I’m a Pixel fan. While I test a lot of phones, the Pixel range has been my daily driver ever since it launched. With Pixel 4 that’s unlikely to change, this is one of the smartest smartphones you can buy. But for everyone else, a series of truly dumb decisions means I find it almost impossible to recommend to most users.
Google’s Pixel 4 and Pixel 4 XL – super-smart phones compromises by dumb decisions
Note: this review will cover both the Pixel 4 and Pixel 4 XL, but I will only name them separately when referring to their differences. And there is one huge one in particular.
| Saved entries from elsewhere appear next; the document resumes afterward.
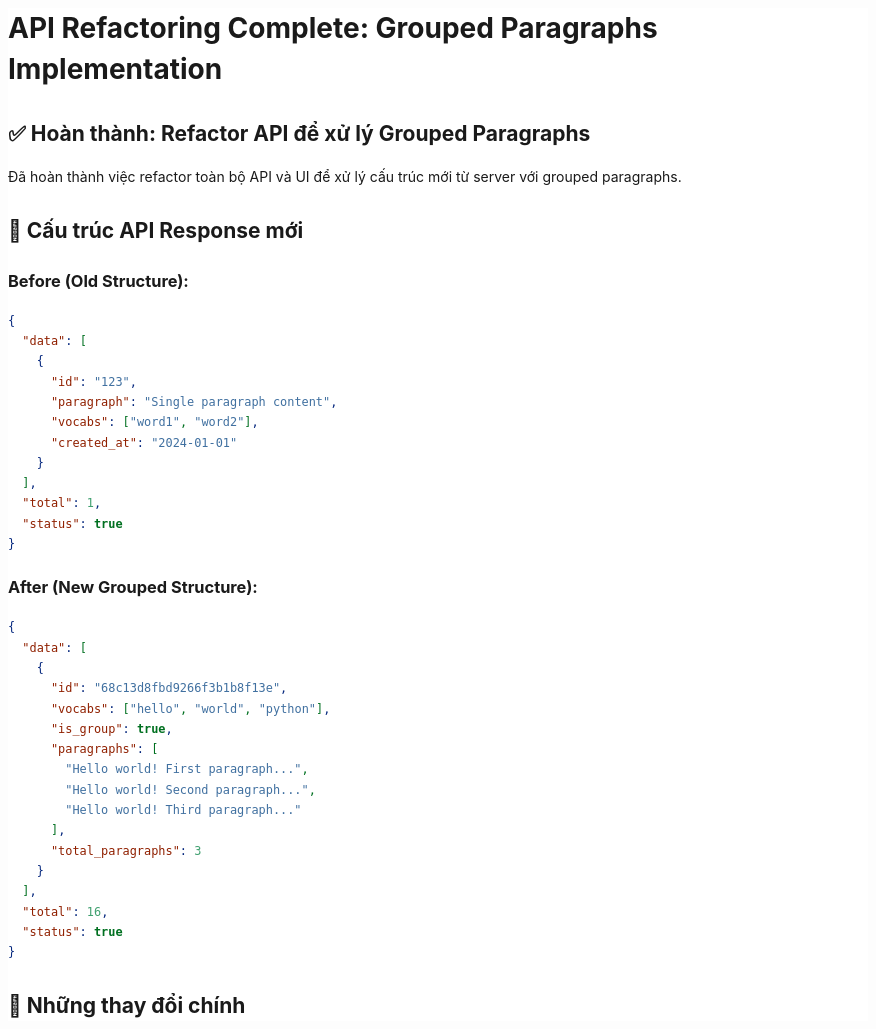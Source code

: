# API Refactoring Complete: Grouped Paragraphs Implementation

## ✅ Hoàn thành: Refactor API để xử lý Grouped Paragraphs

Đã hoàn thành việc refactor toàn bộ API và UI để xử lý cấu trúc mới từ server với grouped paragraphs.

## 🔄 Cấu trúc API Response mới

### **Before (Old Structure):**
```json
{
  "data": [
    {
      "id": "123",
      "paragraph": "Single paragraph content",
      "vocabs": ["word1", "word2"],
      "created_at": "2024-01-01"
    }
  ],
  "total": 1,
  "status": true
}
```

### **After (New Grouped Structure):**
```json
{
  "data": [
    {
      "id": "68c13d8fbd9266f3b1b8f13e",
      "vocabs": ["hello", "world", "python"],
      "is_group": true,
      "paragraphs": [
        "Hello world! First paragraph...",
        "Hello world! Second paragraph...",
        "Hello world! Third paragraph..."
      ],
      "total_paragraphs": 3
    }
  ],
  "total": 16,
  "status": true
}
```

## 🔧 Những thay đổi chính

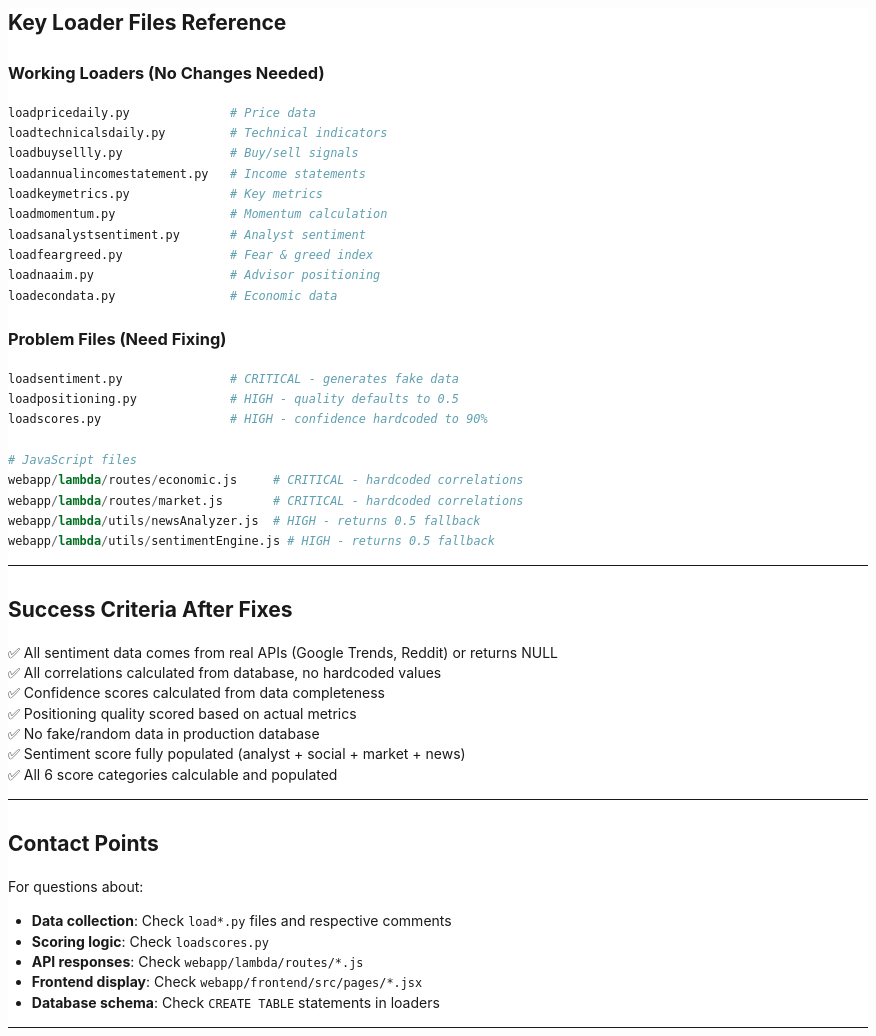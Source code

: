 
## Key Loader Files Reference

### Working Loaders (No Changes Needed)
```python
loadpricedaily.py              # Price data
loadtechnicalsdaily.py         # Technical indicators
loadbuysellly.py               # Buy/sell signals
loadannualincomestatement.py   # Income statements
loadkeymetrics.py              # Key metrics
loadmomentum.py                # Momentum calculation
loadsanalystsentiment.py       # Analyst sentiment
loadfeargreed.py               # Fear & greed index
loadnaaim.py                   # Advisor positioning
loadecondata.py                # Economic data
```

### Problem Files (Need Fixing)
```python
loadsentiment.py               # CRITICAL - generates fake data
loadpositioning.py             # HIGH - quality defaults to 0.5
loadscores.py                  # HIGH - confidence hardcoded to 90%

# JavaScript files
webapp/lambda/routes/economic.js     # CRITICAL - hardcoded correlations
webapp/lambda/routes/market.js       # CRITICAL - hardcoded correlations
webapp/lambda/utils/newsAnalyzer.js  # HIGH - returns 0.5 fallback
webapp/lambda/utils/sentimentEngine.js # HIGH - returns 0.5 fallback
```

---

## Success Criteria After Fixes

✅ All sentiment data comes from real APIs (Google Trends, Reddit) or returns NULL  
✅ All correlations calculated from database, no hardcoded values  
✅ Confidence scores calculated from data completeness  
✅ Positioning quality scored based on actual metrics  
✅ No fake/random data in production database  
✅ Sentiment score fully populated (analyst + social + market + news)  
✅ All 6 score categories calculable and populated  

---

## Contact Points

For questions about:
- **Data collection**: Check `load*.py` files and respective comments
- **Scoring logic**: Check `loadscores.py`
- **API responses**: Check `webapp/lambda/routes/*.js`
- **Frontend display**: Check `webapp/frontend/src/pages/*.jsx`
- **Database schema**: Check `CREATE TABLE` statements in loaders

---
But first…
Design – Beautifully Boring
The second most controversial thing about the Pixel 4 is its design (for the most, jump to the Battery Life section). While the square camera hump on the back has its detractors for being an iPhone 11-wannabe, I think it’s fine. It isn’t as seamlessly integrated into the chassis as the iPhone 11 range but it doesn’t protrude as much, and the matt edges and white and orange finishes feel great in the hand. Just avoid the black, it’s a non-sensically glossy finish and a fingerprint magnet (Dumb Decision #1 – we’re going to be keeping count).
Pixel 4 has smart, matt edges which add grip and distinctive style (but you’ll put a case on it … [+]
The front is a different matter with the large top bezel for the new facial recognition system and surprisingly thick bezels on all other sides. This is more iPhone 11 than iPhone 11 Pro (an issue we’ll get to later). There’s also no headphone jack, no front-firing speakers (good news: yet somehow they’re even louder than last year, so well done Google) and the same dual sim (one physical, one eSim) as previously but they actually support dual standby now (finally).
Google removed the front-firing speakers but, somehow, Pixel 4 speakers sound better than ever
It is a nice looking phone? This polarises opinion. For me, it’s ok though nothing more. Build quality is great, but it looks plain rather than the styling Scandi-minimalism Google seems to shoot for these days and that top bezel is going to be a deal-breaker for some.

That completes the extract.